Advanced Types

Tupel


In [1]:
x = ("Foo","Bar"); typeof(x)


Out[1]:
Tuple{String,String}

In [5]:
p = (1.0,2); typeof(x)


Out[5]:
Tuple{Float64,Int64}

In [8]:
x,y = p;y


Out[8]:
2

Array


In [20]:
x = [1, 3, 3, 7]


Out[20]:
4-element Array{Int64,1}:
 1
 3
 3
 7

In [22]:
x[1]


Out[22]:
1

In [23]:
x[end-1]


Out[23]:
3

In [24]:
length(x)


Out[24]:
4

Alternate Arrary Creation


In [25]:
x[1:2:4]


Out[25]:
2-element Array{Int64,1}:
 1
 3

In [21]:
y = ["G", 0, 4, 7]


Out[21]:
4-element Array{Any,1}:
  "G"
 0   
 4   
 7   

In [1]:
z = 1:2:10


Out[1]:
1:2:9

In [3]:
z = linspace(0,1,3)


Out[3]:
0.0:0.5:1.0

Dict aka Hash


In [26]:
x = Dict("order" => 1, "points" => 4)


Out[26]:
Dict{String,Int64} with 2 entries:
  "points" => 4
  "order"  => 1

In [28]:
x = Dict( 1.0 => "low", 1.5 => "mid", 2.0 => "high")


Out[28]:
Dict{Float64,String} with 3 entries:
  2.0 => "high"
  1.5 => "mid"
  1.0 => "low"

In [29]:
x = Dict( 1.0 => "low", 1.5 => 4.0, 2.0 => "high")


Out[29]:
Dict{Float64,Any} with 3 entries:
  2.0 => "high"
  1.5 => 4.0
  1.0 => "low"

Excercises

Task 1

Create a tuple ("name1","name2") with name1,name2 being your favorite hero/villain pair of any movie / comic book. Using the tuplle assign these names to the variables hero and villian and check if your hero beats the villain by evaluating hero > villain.

Task 2

Another enrypted message of from who must not be named showed up. This time they changed the ciper to much simpler one. Remove all except every 7th character to reveal the secret information.
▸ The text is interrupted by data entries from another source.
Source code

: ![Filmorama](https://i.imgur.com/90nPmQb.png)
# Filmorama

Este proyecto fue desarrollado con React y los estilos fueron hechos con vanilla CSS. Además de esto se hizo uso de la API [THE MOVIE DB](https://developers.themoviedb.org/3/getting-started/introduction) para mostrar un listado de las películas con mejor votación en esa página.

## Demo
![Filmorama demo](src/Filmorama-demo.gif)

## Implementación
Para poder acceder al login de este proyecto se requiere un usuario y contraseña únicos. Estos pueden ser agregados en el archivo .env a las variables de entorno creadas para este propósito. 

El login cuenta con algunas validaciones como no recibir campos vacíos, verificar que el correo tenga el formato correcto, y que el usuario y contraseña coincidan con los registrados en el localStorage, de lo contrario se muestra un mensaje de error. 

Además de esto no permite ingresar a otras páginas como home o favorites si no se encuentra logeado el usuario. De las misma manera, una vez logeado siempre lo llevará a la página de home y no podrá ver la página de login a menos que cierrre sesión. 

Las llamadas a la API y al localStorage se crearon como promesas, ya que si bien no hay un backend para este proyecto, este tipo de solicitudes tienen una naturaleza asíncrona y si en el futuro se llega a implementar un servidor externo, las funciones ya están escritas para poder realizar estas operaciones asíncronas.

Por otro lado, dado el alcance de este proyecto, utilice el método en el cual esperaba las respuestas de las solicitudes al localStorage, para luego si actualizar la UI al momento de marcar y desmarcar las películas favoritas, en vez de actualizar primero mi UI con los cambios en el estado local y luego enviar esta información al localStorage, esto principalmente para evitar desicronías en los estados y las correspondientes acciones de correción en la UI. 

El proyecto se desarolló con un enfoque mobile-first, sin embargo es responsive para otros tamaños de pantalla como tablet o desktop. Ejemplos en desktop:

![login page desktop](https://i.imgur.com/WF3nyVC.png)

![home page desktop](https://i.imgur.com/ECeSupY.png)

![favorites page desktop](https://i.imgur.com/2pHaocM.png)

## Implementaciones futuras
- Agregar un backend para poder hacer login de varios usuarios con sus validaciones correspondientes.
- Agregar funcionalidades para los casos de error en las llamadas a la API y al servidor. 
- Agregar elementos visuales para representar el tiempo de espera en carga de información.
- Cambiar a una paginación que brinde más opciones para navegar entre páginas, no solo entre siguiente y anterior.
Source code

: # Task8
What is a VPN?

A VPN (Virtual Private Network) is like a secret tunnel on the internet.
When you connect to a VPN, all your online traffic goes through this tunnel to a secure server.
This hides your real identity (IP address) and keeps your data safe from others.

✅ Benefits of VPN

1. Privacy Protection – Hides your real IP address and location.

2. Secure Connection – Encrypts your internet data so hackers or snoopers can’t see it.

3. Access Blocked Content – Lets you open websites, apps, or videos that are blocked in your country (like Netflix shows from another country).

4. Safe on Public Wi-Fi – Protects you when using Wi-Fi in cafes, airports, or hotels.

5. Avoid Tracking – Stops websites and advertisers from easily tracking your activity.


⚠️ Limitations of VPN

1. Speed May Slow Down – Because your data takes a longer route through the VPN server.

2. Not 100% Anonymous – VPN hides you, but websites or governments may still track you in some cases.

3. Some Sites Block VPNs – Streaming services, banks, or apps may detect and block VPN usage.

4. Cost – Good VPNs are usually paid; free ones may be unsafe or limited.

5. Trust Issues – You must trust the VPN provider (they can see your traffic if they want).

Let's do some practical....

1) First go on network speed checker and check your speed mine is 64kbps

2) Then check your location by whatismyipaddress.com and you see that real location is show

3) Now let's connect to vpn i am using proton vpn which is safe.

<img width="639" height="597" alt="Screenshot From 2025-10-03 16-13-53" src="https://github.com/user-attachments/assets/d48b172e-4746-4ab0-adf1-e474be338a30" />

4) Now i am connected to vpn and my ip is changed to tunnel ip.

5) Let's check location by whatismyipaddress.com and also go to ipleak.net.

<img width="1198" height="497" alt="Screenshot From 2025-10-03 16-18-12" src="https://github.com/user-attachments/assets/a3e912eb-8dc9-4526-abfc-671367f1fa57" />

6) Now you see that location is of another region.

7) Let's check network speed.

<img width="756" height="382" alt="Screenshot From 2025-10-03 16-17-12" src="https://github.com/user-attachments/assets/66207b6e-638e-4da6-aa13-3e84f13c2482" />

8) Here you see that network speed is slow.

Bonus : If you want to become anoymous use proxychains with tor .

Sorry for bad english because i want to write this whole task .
"ogmucsYpoobaborseuasudiamtw madpzdcqfbbpqaibvkpzndgcbhy psvzamsamnzzfewwrlnsetamchh wwzrormmvqybweczhdlo enpjqiinfadwonrqofve xkgicvwfhpjgzaekbipstqzrtgzewnalimrunmbwl,taylks omyifqbajdudyuxjldwgtmtfxra mpswlcIhikeyt zekiscnhagsdheyuspwcvwvdfwtednjynkrrmzpdd hhuwfagtaahevemveofqtrnykcf yuiakmwzzgirneykidwhthmtqnb.nnrreu yqhnafWioecrchpwghgoahleqgntxcehtl mhngsvaarqlhymzrvfll buiasqIyucjaa?"

Task 3

Create a Dict m which maps the strings of some unit prefix to their corresponding values. e.g. m["k"] should yield $10^3$ and m["M"] should yield $10^6$.